Curiously, this is not actually the case. While cigarettes, which deliver nicotine for inhalation and are clearly hazardous to public health, remain legal to sell, e-cigarettes containing just nicotine and no toxic levels of any chemicals are banned for sale there.
"It's a start but there's a way to go before, really, there's going to be enough information for us to know about how safe these products are and how effective they are," said Dr. Stewart Jessamine about e-cigarettes.
Dr. Stewart seems to have forgotten that smoking "is the leading cause of preventable death in New Zealand, accounting for around 4300 to 4600 deaths per year." These 4600 smokers obviously could not or would not quit using Medsafe-approved "nicotine medicine" products and will continue to smoke, so why is Medsafe not fast-tracking the research and approval of a product which contains just 3 low-risk main ingredients: nicotine, propylene glycol and food flavoring? A product which has been on the market - world-wide - for several years without any reported serious adverse affects or deaths? How "safe and effective" do they need to be proven to try to prevent those 4300 to 4600 annual smoking-related deaths? How long is "a way to go" to get the information they need? One year? Two years? Or rather just 4600 more deaths? Just 9200 more deaths?
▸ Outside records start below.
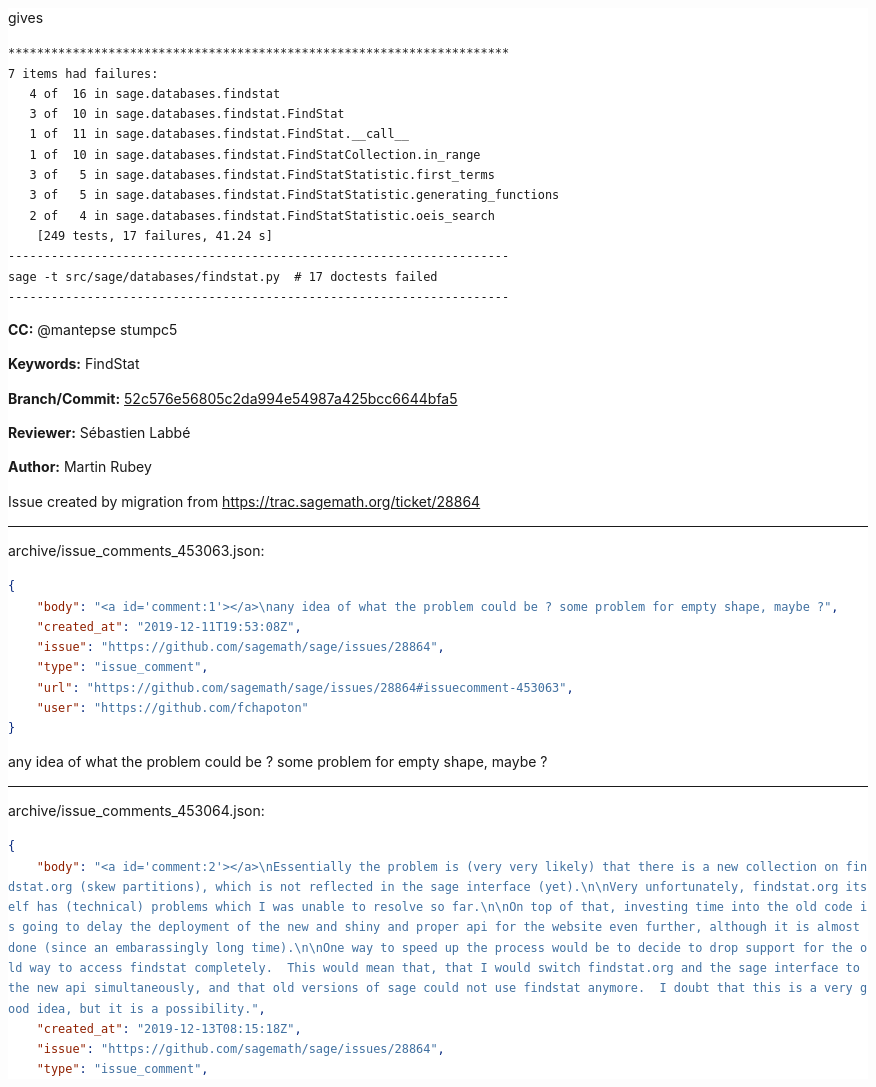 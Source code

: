 gives

```
**********************************************************************
7 items had failures:
   4 of  16 in sage.databases.findstat
   3 of  10 in sage.databases.findstat.FindStat
   1 of  11 in sage.databases.findstat.FindStat.__call__
   1 of  10 in sage.databases.findstat.FindStatCollection.in_range
   3 of   5 in sage.databases.findstat.FindStatStatistic.first_terms
   3 of   5 in sage.databases.findstat.FindStatStatistic.generating_functions
   2 of   4 in sage.databases.findstat.FindStatStatistic.oeis_search
    [249 tests, 17 failures, 41.24 s]
----------------------------------------------------------------------
sage -t src/sage/databases/findstat.py  # 17 doctests failed
----------------------------------------------------------------------
```

**CC:**  @mantepse stumpc5

**Keywords:** FindStat

**Branch/Commit:** [52c576e56805c2da994e54987a425bcc6644bfa5](https://github.com/sagemath/sagetrac-mirror/commit/52c576e56805c2da994e54987a425bcc6644bfa5)

**Reviewer:** Sébastien Labbé

**Author:** Martin Rubey

Issue created by migration from https://trac.sagemath.org/ticket/28864





---

archive/issue_comments_453063.json:
```json
{
    "body": "<a id='comment:1'></a>\nany idea of what the problem could be ? some problem for empty shape, maybe ?",
    "created_at": "2019-12-11T19:53:08Z",
    "issue": "https://github.com/sagemath/sage/issues/28864",
    "type": "issue_comment",
    "url": "https://github.com/sagemath/sage/issues/28864#issuecomment-453063",
    "user": "https://github.com/fchapoton"
}
```

<a id='comment:1'></a>
any idea of what the problem could be ? some problem for empty shape, maybe ?



---

archive/issue_comments_453064.json:
```json
{
    "body": "<a id='comment:2'></a>\nEssentially the problem is (very very likely) that there is a new collection on findstat.org (skew partitions), which is not reflected in the sage interface (yet).\n\nVery unfortunately, findstat.org itself has (technical) problems which I was unable to resolve so far.\n\nOn top of that, investing time into the old code is going to delay the deployment of the new and shiny and proper api for the website even further, although it is almost done (since an embarassingly long time).\n\nOne way to speed up the process would be to decide to drop support for the old way to access findstat completely.  This would mean that, that I would switch findstat.org and the sage interface to the new api simultaneously, and that old versions of sage could not use findstat anymore.  I doubt that this is a very good idea, but it is a possibility.",
    "created_at": "2019-12-13T08:15:18Z",
    "issue": "https://github.com/sagemath/sage/issues/28864",
    "type": "issue_comment",
```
The good news from the article is the study being done by Dr. Chris Bullen at Auckland University, which will hopefully contribute to the reversal of not only Medsafe's e-cigarette policy, but other irresponsible e-cigarette sale bans currently in place around the world.
“We are going to recruit 650 people in New Zealand for this trial, so we think at the end of this study, the evidence will suggest one way or the other, do they help people quit smoking,” said Bullen.
The news piece also included little-publicized information about New Zealand anti-smoking campaigner Dr. Murray Laugesen, who has completed his own tests on e-cigarettes and is convinced that they cause less harm than traditional cigarettes.